Monday, 10 October 2022

October 2022 udate to a 2018 post disussing marine water flow

 It is now October 2022 and the mouth of the St. Lucia estuary is currently open.  but ... there are now even bigger problems, coz the silt that came along for the ride, during the April / May 2022 floods, and stayed behind in problem zones,  is preventing the flood waters from returning to the ocean.



I am not an artist, and can't find somebody to draw a few pics to explain the issue, so let us test my storytelling skills.. and find out if I can tell the rather nasty story around the silt issue in just words...with no images...

Well, the story is all about the SILT and debris that come along with flood waters.

So when water is flowing fast it can pick up stuff and carry that stuff along for the ride. what stuff are we talking about here?
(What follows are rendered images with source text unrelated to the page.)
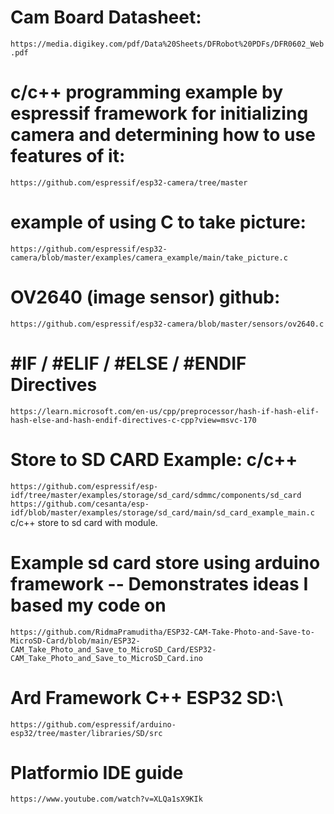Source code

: # Cam Board Datasheet:

`https://media.digikey.com/pdf/Data%20Sheets/DFRobot%20PDFs/DFR0602_Web.pdf`

# c/c++ programming example by espressif framework for initializing camera and determining how to use features of it:
`https://github.com/espressif/esp32-camera/tree/master`



# example of using C to take picture: 
`https://github.com/espressif/esp32-camera/blob/master/examples/camera_example/main/take_picture.c`




# OV2640 (image sensor)  github:
`https://github.com/espressif/esp32-camera/blob/master/sensors/ov2640.c`


# #IF / #ELIF / #ELSE / #ENDIF Directives
`https://learn.microsoft.com/en-us/cpp/preprocessor/hash-if-hash-elif-hash-else-and-hash-endif-directives-c-cpp?view=msvc-170`




# Store to SD CARD Example: c/c++
`https://github.com/espressif/esp-idf/tree/master/examples/storage/sd_card/sdmmc/components/sd_card`
`https://github.com/cesanta/esp-idf/blob/master/examples/storage/sd_card/main/sd_card_example_main.c` c/c++ store to sd card with module.

# Example sd card store using arduino framework -- Demonstrates ideas I based my code on
`https://github.com/RidmaPramuditha/ESP32-CAM-Take-Photo-and-Save-to-MicroSD-Card/blob/main/ESP32-CAM_Take_Photo_and_Save_to_MicroSD_Card/ESP32-CAM_Take_Photo_and_Save_to_MicroSD_Card.ino`


# Ard Framework C++ ESP32 SD:\
`https://github.com/espressif/arduino-esp32/tree/master/libraries/SD/src`


# Platformio IDE guide
`https://www.youtube.com/watch?v=XLQa1sX9KIk `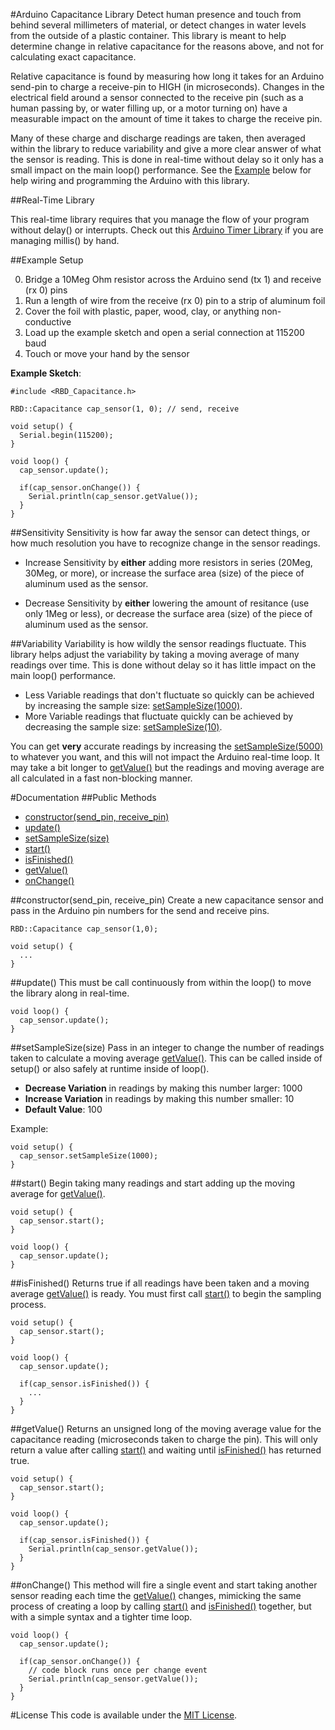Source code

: #Arduino Capacitance Library
Detect human presence and touch from behind several millimeters of material, or detect changes in water levels from the outside of a plastic container. This library is meant to help determine change in relative capacitance for the reasons above, and not for calculating exact capacitance.

Relative capacitance is found by measuring how long it takes for an Arduino send-pin to charge a receive-pin to HIGH (in microseconds). Changes in the electrical field around a sensor connected to the receive pin (such as a human passing by, or water filling up, or a motor turning on) have a measurable impact on the amount of time it takes to charge the receive pin.

Many of these charge and discharge readings are taken, then averaged within the library to reduce variability and give a more clear answer of what the sensor is reading. This is done in real-time without delay so it only has a small impact on the main loop() performance. See the [Example](#example-setup) below for help wiring and programming the Arduino with this library.

##Real-Time Library

This real-time library requires that you manage the flow of your program without delay() or interrupts. Check out this [Arduino Timer Library](https://github.com/alextaujenis/RBD_Timer) if you are managing millis() by hand.

##Example Setup

0. Bridge a 10Meg Ohm resistor across the Arduino send (tx 1) and receive (rx 0) pins
0. Run a length of wire from the receive (rx 0) pin to a strip of aluminum foil
0. Cover the foil with plastic, paper, wood, clay, or anything non-conductive
0. Load up the example sketch and open a serial connection at 115200 baud
0. Touch or move your hand by the sensor

**Example Sketch**:

    #include <RBD_Capacitance.h>

    RBD::Capacitance cap_sensor(1, 0); // send, receive

    void setup() {
      Serial.begin(115200);
    }

    void loop() {
      cap_sensor.update();

      if(cap_sensor.onChange()) {
        Serial.println(cap_sensor.getValue());
      }
    }

##Sensitivity
Sensitivity is how far away the sensor can detect things, or how much resolution you have to recognize change in the sensor readings.

* Increase Sensitivity by **either** adding more resistors in series (20Meg, 30Meg, or more), or increase the surface area (size) of the piece of aluminum used as the sensor.

* Decrease Sensitivity by **either** lowering the amount of resitance (use only 1Meg or less), or decrease the surface area (size) of the piece of aluminum used as the sensor.

##Variability
Variability is how wildly the sensor readings fluctuate. This library helps adjust the variability by taking a moving average of many readings over time. This is done without delay so it has little impact on the main loop() performance.

* Less Variable readings that don't fluctuate so quickly can be achieved by increasing the sample size: [setSampleSize(1000)](#setsamplesizesize).
* More Variable readings that fluctuate quickly can be achieved by decreasing the sample size: [setSampleSize(10)](#setsamplesizesize).

You can get **very** accurate readings by increasing the [setSampleSize(5000)](#setsamplesizesize) to whatever you want, and this will not impact the Arduino real-time loop. It may take a bit longer to [getValue()](#getvalue) but the readings and moving average are all calculated in a fast non-blocking manner.

#Documentation
##Public Methods

* [constructor(send\_pin, receive\_pin)](#constructorsend_pin-receive_pin)
* [update()](#update)
* [setSampleSize(size)](#setsamplesizesize)
* [start()](#start)
* [isFinished()](#isfinished)
* [getValue()](#getvalue)
* [onChange()](#onchange)

##constructor(send\_pin, receive\_pin)
Create a new capacitance sensor and pass in the Arduino pin numbers for the send and receive pins.

    RBD::Capacitance cap_sensor(1,0);

    void setup() {
      ...
    }

##update()
This must be call continuously from within the loop() to move the library along in real-time.

    void loop() {
      cap_sensor.update();
    }

##setSampleSize(size)
Pass in an integer to change the number of readings taken to calculate a moving average [getValue()](#getvalue). This can be called inside of setup() or also safely at runtime inside of loop().

* **Decrease Variation** in readings by making this number larger: 1000
* **Increase Variation** in readings by making this number smaller: 10
* **Default Value**: 100

Example:

    void setup() {
      cap_sensor.setSampleSize(1000);
    }

##start()
Begin taking many readings and start adding up the moving average for [getValue()](#getvalue).

    void setup() {
      cap_sensor.start();
    }

    void loop() {
      cap_sensor.update();
    }


##isFinished()
Returns true if all readings have been taken and a moving average [getValue()](#getvalue) is ready. You must first call [start()](#start) to begin the sampling process.

    void setup() {
      cap_sensor.start();
    }

    void loop() {
      cap_sensor.update();

      if(cap_sensor.isFinished()) {
        ...
      }
    }
##getValue()
Returns an unsigned long of the moving average value for the capacitance reading (microseconds taken to charge the pin). This will only return a value after calling [start()](#start) and waiting until [isFinished()](#isfinished) has returned true.

    void setup() {
      cap_sensor.start();
    }

    void loop() {
      cap_sensor.update();

      if(cap_sensor.isFinished()) {
        Serial.println(cap_sensor.getValue());
      }
    }

##onChange()
This method will fire a single event and start taking another sensor reading each time the [getValue()](#getvalue) changes, mimicking the same process of creating a loop by calling [start()](#start) and [isFinished()](#isfinished) together, but with a simple syntax and a tighter time loop.

    void loop() {
      cap_sensor.update();

      if(cap_sensor.onChange()) {
        // code block runs once per change event
        Serial.println(cap_sensor.getValue());
      }
    }

#License
This code is available under the [MIT License](http://opensource.org/licenses/mit-license.php).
Well, any small loose stuff like topsoil, leaves, dead grass, plastic bags, and any wind-blown items. this all ends up in the river.
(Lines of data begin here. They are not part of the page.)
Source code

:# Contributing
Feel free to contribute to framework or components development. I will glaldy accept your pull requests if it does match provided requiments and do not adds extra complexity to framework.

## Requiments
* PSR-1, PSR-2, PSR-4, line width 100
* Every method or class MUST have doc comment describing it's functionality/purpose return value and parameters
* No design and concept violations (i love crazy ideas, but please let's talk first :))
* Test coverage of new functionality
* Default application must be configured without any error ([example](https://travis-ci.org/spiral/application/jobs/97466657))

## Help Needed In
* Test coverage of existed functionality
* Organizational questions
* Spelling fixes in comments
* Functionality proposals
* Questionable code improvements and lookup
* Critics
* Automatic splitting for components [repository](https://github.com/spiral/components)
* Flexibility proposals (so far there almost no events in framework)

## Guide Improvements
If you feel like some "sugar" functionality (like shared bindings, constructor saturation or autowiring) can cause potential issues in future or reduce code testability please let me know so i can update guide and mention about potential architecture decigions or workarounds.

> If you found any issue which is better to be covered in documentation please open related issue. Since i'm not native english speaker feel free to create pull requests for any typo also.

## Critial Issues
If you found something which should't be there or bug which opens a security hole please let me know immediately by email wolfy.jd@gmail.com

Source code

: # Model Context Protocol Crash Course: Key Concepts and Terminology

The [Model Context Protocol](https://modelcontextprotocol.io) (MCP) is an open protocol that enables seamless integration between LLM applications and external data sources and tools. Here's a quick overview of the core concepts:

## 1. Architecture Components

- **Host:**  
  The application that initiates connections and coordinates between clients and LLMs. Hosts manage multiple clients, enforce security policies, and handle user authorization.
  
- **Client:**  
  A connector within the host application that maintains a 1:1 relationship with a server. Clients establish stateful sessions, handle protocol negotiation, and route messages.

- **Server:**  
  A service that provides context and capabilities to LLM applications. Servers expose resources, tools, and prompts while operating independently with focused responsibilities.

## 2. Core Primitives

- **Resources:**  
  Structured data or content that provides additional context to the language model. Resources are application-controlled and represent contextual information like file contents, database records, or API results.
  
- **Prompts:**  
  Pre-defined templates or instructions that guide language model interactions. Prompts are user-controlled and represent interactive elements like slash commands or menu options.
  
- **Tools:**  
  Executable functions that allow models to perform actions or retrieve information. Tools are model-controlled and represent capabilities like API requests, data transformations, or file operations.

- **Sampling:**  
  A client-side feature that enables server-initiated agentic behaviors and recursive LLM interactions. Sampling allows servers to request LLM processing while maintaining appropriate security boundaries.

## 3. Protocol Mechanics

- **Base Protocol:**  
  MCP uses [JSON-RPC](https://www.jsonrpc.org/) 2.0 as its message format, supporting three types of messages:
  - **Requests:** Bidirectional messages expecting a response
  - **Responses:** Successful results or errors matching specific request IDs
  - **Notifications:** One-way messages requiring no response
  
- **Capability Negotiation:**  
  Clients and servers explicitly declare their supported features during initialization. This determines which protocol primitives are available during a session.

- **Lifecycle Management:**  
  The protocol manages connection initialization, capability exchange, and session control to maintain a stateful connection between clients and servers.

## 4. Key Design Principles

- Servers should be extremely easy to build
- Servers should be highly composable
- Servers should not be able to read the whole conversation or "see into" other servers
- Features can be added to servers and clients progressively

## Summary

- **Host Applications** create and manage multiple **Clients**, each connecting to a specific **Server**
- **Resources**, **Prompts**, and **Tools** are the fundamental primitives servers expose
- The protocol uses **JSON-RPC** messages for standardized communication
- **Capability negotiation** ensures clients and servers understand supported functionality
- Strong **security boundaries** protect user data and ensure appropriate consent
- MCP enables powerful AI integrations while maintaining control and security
So not all this stuff ends up at the bottom end of the water flow pattern, which is the ocean. Sea water evaporates, it rains, the rainwater flows back into the sea then the cycle continues. but the debris and stuff carried to the lower end of the water flow cycle is the issue.  this stuff can not be evaporated by the sun, so it just accumulates and accumulates more.   Now the 2017 GEF-funded project which connected the Umfolozi River System to the Northern sections of Lake St. Lucia needs to be very carefully added to the narrative here, coz this nasty crime against the environment was supported with great vigour and pleasure by the IWPA, which had alternative agendas that the iSimangaliso Wetland Park Authority needed to address. 

Removing the natural renewable resources from the local environment would suit these guys (IWPA) very nicely, coz that would bankrupt the local folks, and thus prevent them from acquiring legal assistance during their expulsions from the area,  why? coz t is a world heritage site, so the locals must pack up their bags and leave.   The locals however showed the IWPA a very big toffee, and basically stayed put, and are now indigent and living in a space that should be abounding with nature, but is a rather nasty-looking space where drought has taken its toll, and the environment is in a very bad way.
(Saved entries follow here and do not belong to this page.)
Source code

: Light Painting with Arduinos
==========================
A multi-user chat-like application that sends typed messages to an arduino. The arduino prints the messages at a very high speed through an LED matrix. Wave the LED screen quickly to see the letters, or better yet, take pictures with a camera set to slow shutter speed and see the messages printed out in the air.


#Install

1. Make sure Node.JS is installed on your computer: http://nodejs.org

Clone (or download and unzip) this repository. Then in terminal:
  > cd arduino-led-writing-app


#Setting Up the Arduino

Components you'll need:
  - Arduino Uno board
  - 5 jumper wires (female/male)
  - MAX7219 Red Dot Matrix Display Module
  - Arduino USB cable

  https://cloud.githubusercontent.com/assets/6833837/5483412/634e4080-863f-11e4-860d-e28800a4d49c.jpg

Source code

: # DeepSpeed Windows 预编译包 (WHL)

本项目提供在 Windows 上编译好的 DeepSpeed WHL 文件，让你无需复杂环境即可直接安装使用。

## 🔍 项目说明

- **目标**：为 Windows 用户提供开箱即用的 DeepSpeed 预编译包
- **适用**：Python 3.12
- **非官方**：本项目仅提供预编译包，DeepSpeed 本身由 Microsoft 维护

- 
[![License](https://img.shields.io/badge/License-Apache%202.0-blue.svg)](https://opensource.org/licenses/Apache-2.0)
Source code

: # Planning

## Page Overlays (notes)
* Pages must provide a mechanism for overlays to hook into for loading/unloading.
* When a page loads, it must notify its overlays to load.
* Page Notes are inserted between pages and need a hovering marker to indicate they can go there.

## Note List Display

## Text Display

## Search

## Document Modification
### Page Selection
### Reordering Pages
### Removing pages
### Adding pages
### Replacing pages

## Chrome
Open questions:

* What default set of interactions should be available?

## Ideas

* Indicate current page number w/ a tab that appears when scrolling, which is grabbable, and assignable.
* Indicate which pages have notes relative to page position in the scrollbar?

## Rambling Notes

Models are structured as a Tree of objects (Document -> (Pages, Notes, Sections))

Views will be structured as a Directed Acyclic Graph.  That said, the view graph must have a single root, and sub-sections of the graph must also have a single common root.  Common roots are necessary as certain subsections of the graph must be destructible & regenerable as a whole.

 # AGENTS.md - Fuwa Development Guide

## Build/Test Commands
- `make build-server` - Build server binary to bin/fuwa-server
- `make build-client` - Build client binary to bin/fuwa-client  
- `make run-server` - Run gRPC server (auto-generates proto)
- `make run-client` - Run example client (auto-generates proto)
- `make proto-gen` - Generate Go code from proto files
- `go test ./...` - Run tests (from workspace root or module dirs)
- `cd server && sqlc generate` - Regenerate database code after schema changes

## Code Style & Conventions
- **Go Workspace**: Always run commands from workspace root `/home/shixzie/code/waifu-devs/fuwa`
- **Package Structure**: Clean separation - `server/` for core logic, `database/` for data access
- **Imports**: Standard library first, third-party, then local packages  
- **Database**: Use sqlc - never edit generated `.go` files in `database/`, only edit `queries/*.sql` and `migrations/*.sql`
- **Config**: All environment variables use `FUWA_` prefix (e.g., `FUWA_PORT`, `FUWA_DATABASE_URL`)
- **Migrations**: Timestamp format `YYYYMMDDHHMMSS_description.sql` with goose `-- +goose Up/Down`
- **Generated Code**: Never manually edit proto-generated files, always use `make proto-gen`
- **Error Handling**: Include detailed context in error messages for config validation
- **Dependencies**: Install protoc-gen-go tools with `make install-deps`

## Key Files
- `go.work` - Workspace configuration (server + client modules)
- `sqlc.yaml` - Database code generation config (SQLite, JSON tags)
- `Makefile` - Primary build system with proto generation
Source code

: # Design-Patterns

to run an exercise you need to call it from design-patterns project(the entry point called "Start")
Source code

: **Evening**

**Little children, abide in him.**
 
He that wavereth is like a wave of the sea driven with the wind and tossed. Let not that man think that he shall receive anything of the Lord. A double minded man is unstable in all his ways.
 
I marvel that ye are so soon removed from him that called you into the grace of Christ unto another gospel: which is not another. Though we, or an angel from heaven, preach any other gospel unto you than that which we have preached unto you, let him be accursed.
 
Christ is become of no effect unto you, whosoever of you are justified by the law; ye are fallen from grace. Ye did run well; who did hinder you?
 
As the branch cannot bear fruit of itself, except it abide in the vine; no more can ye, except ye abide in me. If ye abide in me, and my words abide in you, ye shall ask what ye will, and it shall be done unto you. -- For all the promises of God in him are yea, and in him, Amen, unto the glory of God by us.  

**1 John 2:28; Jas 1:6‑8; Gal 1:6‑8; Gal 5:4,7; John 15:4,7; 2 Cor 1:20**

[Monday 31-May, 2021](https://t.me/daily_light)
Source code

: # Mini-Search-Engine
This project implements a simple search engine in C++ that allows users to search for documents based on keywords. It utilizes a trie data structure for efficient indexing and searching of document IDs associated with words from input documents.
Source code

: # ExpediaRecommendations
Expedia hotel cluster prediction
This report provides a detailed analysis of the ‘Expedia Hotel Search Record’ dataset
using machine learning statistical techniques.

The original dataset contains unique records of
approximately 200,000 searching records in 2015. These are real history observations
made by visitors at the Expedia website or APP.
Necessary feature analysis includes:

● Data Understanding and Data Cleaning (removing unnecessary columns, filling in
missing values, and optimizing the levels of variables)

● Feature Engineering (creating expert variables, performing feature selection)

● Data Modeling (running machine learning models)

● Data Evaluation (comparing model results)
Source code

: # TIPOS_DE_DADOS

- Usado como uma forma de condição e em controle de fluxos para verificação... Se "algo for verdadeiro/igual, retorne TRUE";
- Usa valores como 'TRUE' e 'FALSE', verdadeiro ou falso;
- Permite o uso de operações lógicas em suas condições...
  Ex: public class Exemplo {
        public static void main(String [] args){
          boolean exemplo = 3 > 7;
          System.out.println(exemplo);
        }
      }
The fact that the elites operating high-end International tourism businesses from the town / village of St Lucia, see these local folks as "POACHERS" and undesirable is due to the extremely successful public perception management strategies applied by one ANDREW ZALOUMIS as CEO of the IWPA, following instructions from the national tourism bodies... Remember the Transfrontier park Any way let's focus on the mud stuff.

If water is carrying stuff (SILT) along coz it has some speed, where will this stuff all end up? 

Well, that answer is simple... wherever the water slows down... the slower it gets the more stuff drops out.  Now the issue suddenly becomes where does the water slow down enough to cause dropouts to start happening?

Now the area from the N2  (National Road) to the ocean is rather far, about 25 KM, and with some twists and turns in the Umfolozi River pathway, that ends up at around 30 Km. Within this space, the Umfolozi river floods its banks and starts filling up the Monzi flood plains, the Umfolozi flats, the Sokhulu swamps and Mapelane bogs, but still flows rather strong in the true flow zone. 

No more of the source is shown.